バイトが入っている日のほうが執筆が進みます
――この二人の関係がどう変化していくのかは、書き進めながら見えてきた感じですか。
村田 そうですね。そもそも二人が一緒に暮らすというのも全然決めないで書いていたんです。最初は主人公が押していたと思うんですけれど、だんだん白羽さんのほうが主人公を高圧的な態度でコントロールしようとしてくる、というのも決めていなくて、自分でも「こうなるのか」と思いながら書いていました。
でも、ラストはスーッと決まったんです。やっぱり勝ってほしかったんですよね、主人公には。そういう意味では自分の中では気持ちのいいラストです。
――ご自身にとっての聖域でもあるコンビニを舞台にして書き切ったのは、大きな執筆体験でしたか。
村田 そうです、大きい経験だと思います。私は冷静な目でコンビニを見られないと思っていたので。最初は地の文でもお客さんのことを「客」と書けなくて、全部「お客様」になっていたんです。編集さんに「直したほうがいいんじゃないですか」と言われ、確かに読みづらいなと思ったんですけれど、でも「客」って言っていいんだろうかと、葛藤がありました。結局ラスト以外は「客」にしたんですが、そういうところが他にもたくさんありました。

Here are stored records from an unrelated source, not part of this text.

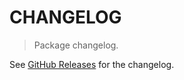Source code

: # CHANGELOG

> Package changelog.

See [GitHub Releases](https://github.com/stdlib-js/math-iter-sequences-nonpositive-integers/releases) for the changelog.
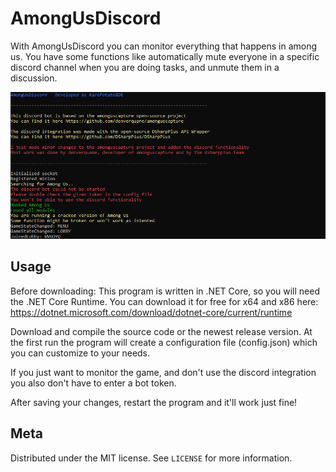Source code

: # AmongUsDiscord

With AmongUsDiscord you can monitor everything that happens in among us.
You have some functions like automatically mute everyone in a specific discord
channel when you are doing tasks, and unmute them in a discussion.

![](header.png)

## Usage

Before downloading:
This program is written in .NET Core, so you will need the .NET Core Runtime.
You can download it for free for x64 and x86 here:
https://dotnet.microsoft.com/download/dotnet-core/current/runtime

Download and compile the source code or the newest release version.
At the first run the program will create a configuration file (config.json)
which you can customize to your needs.

If you just want to monitor the game, and don't use the discord integration
you also don't have to enter a bot token.

After saving your changes, restart the program and it'll work just fine!

## Meta

Distributed under the MIT license. See ``LICENSE`` for more information.
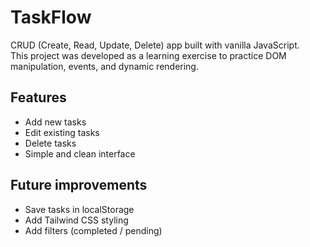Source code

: # TaskFlow

CRUD (Create, Read, Update, Delete) app built with vanilla JavaScript.  
This project was developed as a learning exercise to practice DOM manipulation, events, and dynamic rendering.

## Features
- Add new tasks
- Edit existing tasks
- Delete tasks
- Simple and clean interface

## Future improvements
- Save tasks in localStorage
- Add Tailwind CSS styling
- Add filters (completed / pending)
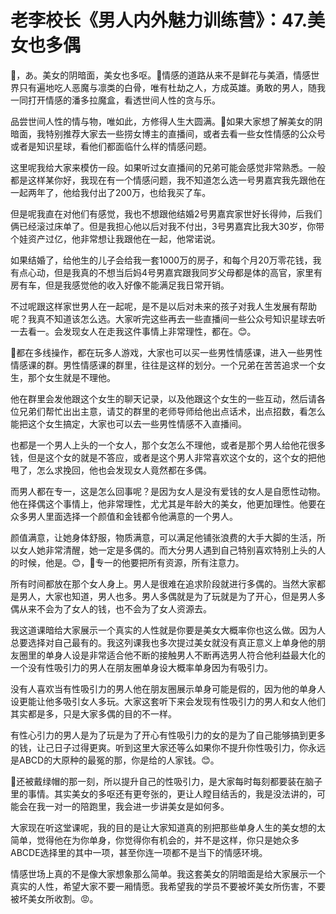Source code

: # 老李校长《男人内外魅力训练营》：47.美女也多偶

🎼，あ。美女的阴暗面，美女也多呕。🎼情感的道路从来不是鲜花与美酒，情感世界只有遍地吃人恶魔与凛类的白骨，唯有杜劫之人，方成英雄。勇敢的男人，随我一同打开情感的潘多拉魔盒，看透世间人性的贪与乐。

品尝世间人性的情与物，唯如此，方修得人生大圆满。🎼如果大家想了解美女的阴暗面，我特别推荐大家去一些捞女博主的直播间，或者去看一些女性情感的公众号或者是知识星球，看他们都面临什么样的情感问题。

这里呢我给大家来模仿一段。如果听过女直播间的兄弟可能会感觉非常熟悉。一般都是这样某你好，我现在有一个情感问题，我不知道怎么选一号男嘉宾我先跟他在一起两年了，他给我付出了200万，也给我买了车。

但是呢我直在对他们有感觉，我也不想跟他结婚2号男嘉宾家世好长得帅，后我们俩已经滚过床单了。但是我担心他以后对我不付出，3号男嘉宾比我大30岁，你带个娃资产过亿，他非常想让我跟他在一起，他常诺说。

如果结婚了，给他生的儿子会给我一套1000万的房子，和每个月20万零花钱，我有点心动，但是我真的不想当后妈4号男嘉宾跟我同岁父母都是体的高官，家里有房有车，但是我感觉他的收入好像不能满足我日常开销。

不过呢跟这样家世男人在一起呢，是不是以后对未来的孩子对我人生发展有帮助呢？我真不知道该怎么选。大家听完这些再去一些直播间一些公众号知识星球去听一去看一。会发现女人在走我这件事情上非常理性，都在。😊。

🎼都在多线操作，都在玩多人游戏，大家也可以买一些男性情感课，进入一些男性情感课的群。男性情感课的群里，往往是这样的划分。一个兄弟在苦苦追求一个女生，那个女生就是不理他。

他在群里会发他跟这个女生的聊天记录，以及他跟这个女生的一些互动，然后请各位兄弟们帮忙出出主意，请艾的群里的老师导师给他出点话术，出点招数，看怎么能把这个女生搞定，大家也可以去一些男性情感不入直播间。

也都是一个男人上头的一个女人，那个女怎么不理他，或者是那个男人给他花很多钱，但是这个女的就是不答应，或者是这个男人非常喜欢这个女的，这个女的把他甩了，怎么求挽回，他也会发现女人竟然都在多偶。

而男人都在专一，这是怎么回事呢？是因为女人是没有爱钱的女人是自愿性动物。他在择偶这个事情上，他非常理性，尤尤其是年龄大的美女，他更加理性。他要在众多男人里面选择一个颜值和金钱都令他满意的一个男人。

颜值满意，让她身体舒服，物质满意，可以满足他铺张浪费的大手大脚的生活，所以女人她非常清醒，她一定是多偶的。而大分男人遇到自己特别喜欢特别上头的人的时候，他是。😊，🎼专一的他要把所有资源，所有注意力。

所有时间都放在那个女人身上。男人是很难在追求阶段就进行多偶的。当然大家都是男人，大家也知道，男人也多。男人多偶就是为了玩就是为了开心，但是男人多偶从来不会为了女人的钱，也不会为了女人资源去。

我这道课暗给大家展示一个真实的人性就是你要是美女大概率你也这么做。因为人总要选择对自己最有的。我这列课我也多次提过美女就没有真正意义上单身他的朋友圈里的单身人设是非常适合他不断的接触男人不断再选男人符合他利益最大化的一个没有性吸引力的男人在朋友圈单身设大概率单身因为有吸引力。

没有人喜欢当有性吸引力的男人他在朋友圈展示单身可能是假的，因为他的单身人设更能让他多吸引女人多玩。大家这套听下来会发现有性吸引力的男人和女人他们其实都是多，只是大家多偶的目的不一样。

有性心引力的男人是为了玩是为了开心有性吸引力的女的是为了自己能够搞到更多的钱，让己日子过得更爽。听到这里大家还等么如果你不提升你性吸引力，你永远是ABCD的大原种的最冤的那，你是给的人家钱。😊。

🎼还被戴绿帽的那一刻，所以提升自己的性吸引力，是大家每时每刻都要装在脑子里的事情。其实美女的多呕还有更夸张的，更让人瞠目结舌的，我是没法讲的，可能会在我一对一的陪跑里，我会进一步讲美女是如何多。

大家现在听这堂课呢，我的目的是让大家知道真的别把那些单身人生的美女想的太简单，觉得他在为你单身，你觉得你有机会的，并不是这样，你只是她众多ABCDE选择里的其中一项，甚至你连一项都不是当下的情感环境。

情感世场上真的不是像大家想象那么简单。我这套美女的阴暗面是给大家展示一个真实的人性，希望大家不要一厢情愿。我希望我的学员不要被坏美女所伤害，不要被坏美女所收割。😡。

――村田さんも実際に大学生時代から、途中でブランクはあるもののコンビニでアルバイトしてきたわけですよね。
村田 そうです。大学1、2年生の頃から始めましたが、私は暇そうな店を選んでいるせいか、アルバイトしている店が閉店することも結構あるんです。それで他の店長に呼ばれたり、ファミレスで働いてみたり、これを機に専業作家としてやってみようかなと思って執筆が全然進まなくてまたコンビニで働いたり、ということを繰り返していました。

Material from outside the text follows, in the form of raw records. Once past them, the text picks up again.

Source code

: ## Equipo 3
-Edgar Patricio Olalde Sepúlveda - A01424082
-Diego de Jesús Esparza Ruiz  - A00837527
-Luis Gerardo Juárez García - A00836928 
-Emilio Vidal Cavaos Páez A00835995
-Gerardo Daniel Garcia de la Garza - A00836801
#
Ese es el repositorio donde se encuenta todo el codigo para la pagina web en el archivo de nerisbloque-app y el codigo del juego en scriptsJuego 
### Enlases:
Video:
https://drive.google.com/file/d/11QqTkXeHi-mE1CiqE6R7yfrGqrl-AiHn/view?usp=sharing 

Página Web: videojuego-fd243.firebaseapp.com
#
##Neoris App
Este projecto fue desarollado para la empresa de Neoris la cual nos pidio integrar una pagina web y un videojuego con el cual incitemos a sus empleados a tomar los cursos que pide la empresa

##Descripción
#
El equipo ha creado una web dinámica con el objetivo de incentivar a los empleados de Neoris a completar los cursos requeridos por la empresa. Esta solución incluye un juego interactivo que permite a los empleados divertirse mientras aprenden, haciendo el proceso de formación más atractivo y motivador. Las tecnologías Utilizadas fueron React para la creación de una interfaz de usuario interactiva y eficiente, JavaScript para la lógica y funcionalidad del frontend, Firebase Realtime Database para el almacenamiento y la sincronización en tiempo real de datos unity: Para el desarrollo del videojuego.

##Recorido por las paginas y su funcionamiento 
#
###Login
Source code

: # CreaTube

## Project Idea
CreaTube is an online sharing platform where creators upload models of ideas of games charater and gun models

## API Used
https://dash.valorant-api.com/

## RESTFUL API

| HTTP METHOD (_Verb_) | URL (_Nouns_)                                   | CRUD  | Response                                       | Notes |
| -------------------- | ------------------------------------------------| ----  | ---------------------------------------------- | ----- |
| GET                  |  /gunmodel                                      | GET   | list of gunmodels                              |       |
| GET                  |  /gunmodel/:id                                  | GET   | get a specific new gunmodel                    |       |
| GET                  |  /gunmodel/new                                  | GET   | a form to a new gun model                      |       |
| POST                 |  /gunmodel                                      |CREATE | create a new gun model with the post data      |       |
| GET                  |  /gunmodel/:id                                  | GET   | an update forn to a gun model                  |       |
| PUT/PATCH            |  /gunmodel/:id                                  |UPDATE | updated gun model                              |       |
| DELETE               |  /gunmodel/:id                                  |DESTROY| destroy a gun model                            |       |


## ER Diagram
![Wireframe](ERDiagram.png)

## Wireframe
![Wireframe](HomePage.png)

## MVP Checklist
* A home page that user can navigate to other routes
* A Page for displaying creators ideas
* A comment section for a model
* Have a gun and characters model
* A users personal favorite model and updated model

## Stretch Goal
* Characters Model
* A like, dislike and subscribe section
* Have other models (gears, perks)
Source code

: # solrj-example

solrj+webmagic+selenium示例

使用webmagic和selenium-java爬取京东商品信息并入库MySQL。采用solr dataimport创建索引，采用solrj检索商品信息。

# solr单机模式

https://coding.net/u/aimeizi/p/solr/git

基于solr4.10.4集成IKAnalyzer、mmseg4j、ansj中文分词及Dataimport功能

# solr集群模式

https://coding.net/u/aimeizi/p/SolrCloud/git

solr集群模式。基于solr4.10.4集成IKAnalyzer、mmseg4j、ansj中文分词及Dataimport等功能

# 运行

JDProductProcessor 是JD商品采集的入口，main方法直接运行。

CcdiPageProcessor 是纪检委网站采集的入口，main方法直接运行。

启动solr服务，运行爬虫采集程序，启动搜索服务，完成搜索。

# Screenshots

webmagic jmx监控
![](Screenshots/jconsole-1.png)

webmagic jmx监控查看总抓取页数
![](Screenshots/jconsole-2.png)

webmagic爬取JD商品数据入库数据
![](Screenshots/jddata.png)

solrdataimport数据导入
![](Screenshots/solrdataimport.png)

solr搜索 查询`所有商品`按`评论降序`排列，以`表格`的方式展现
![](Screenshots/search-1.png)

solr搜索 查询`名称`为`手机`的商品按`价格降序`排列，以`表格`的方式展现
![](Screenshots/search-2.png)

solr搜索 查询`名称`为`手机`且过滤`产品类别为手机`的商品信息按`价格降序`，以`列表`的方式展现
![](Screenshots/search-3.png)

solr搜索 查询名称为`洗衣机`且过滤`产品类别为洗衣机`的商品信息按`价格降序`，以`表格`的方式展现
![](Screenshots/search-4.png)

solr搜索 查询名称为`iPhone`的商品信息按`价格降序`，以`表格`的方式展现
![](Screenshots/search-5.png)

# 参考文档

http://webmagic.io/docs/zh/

――コンビニで働いていたほうが執筆が進むそうですね。
村田 そうです。週3日働いているんですが、バイトが入っている日のほうが執筆も進むんです。だから編集さんに「もっとバイトの日を増やしてください」と言われてしまって(笑)。
アルバイトが入っていない日は、家にいてもさぼってしまうんです。家だとゴロゴロしながら空想に没頭してしまうんですが、それは小説を書くこととは全然違っていて。自分の中では小説を書くことはすごく現実的な行為で、ゴロゴロして空想している状態ってリアルとは程遠い状態なんですよね。だからコンビニで働いて、強制的にリアルな世界に自分を連れていかないと駄目なんです。コンビニがない日も英会話を入れたり、外で打ち合わせをしたり、お医者さんを入れたり、カフェで書いてみたりと、無理やり外に行く用事を作っています。身体を外に持っていけば仕事をするんです。
――あれ、前に自宅とは別にお仕事場を持っていましたよね。
村田 持っていました。仕事場があればもっと仕事をするんじゃないかと思って。でも、仕事の机とパソコンと、本が多少あるくらいの簡素な部屋で、あの部屋が待ってて小説を書かなきゃいけないと思うと、なんか出社拒否みたいになってしまって。前の道を通るのも辛い感じになってしまい、結局引き払いました。安い部屋だったんですけれど、あれは人生最大の無駄遣いでした。でも仕事部屋が向いていないということが分かってよかったです。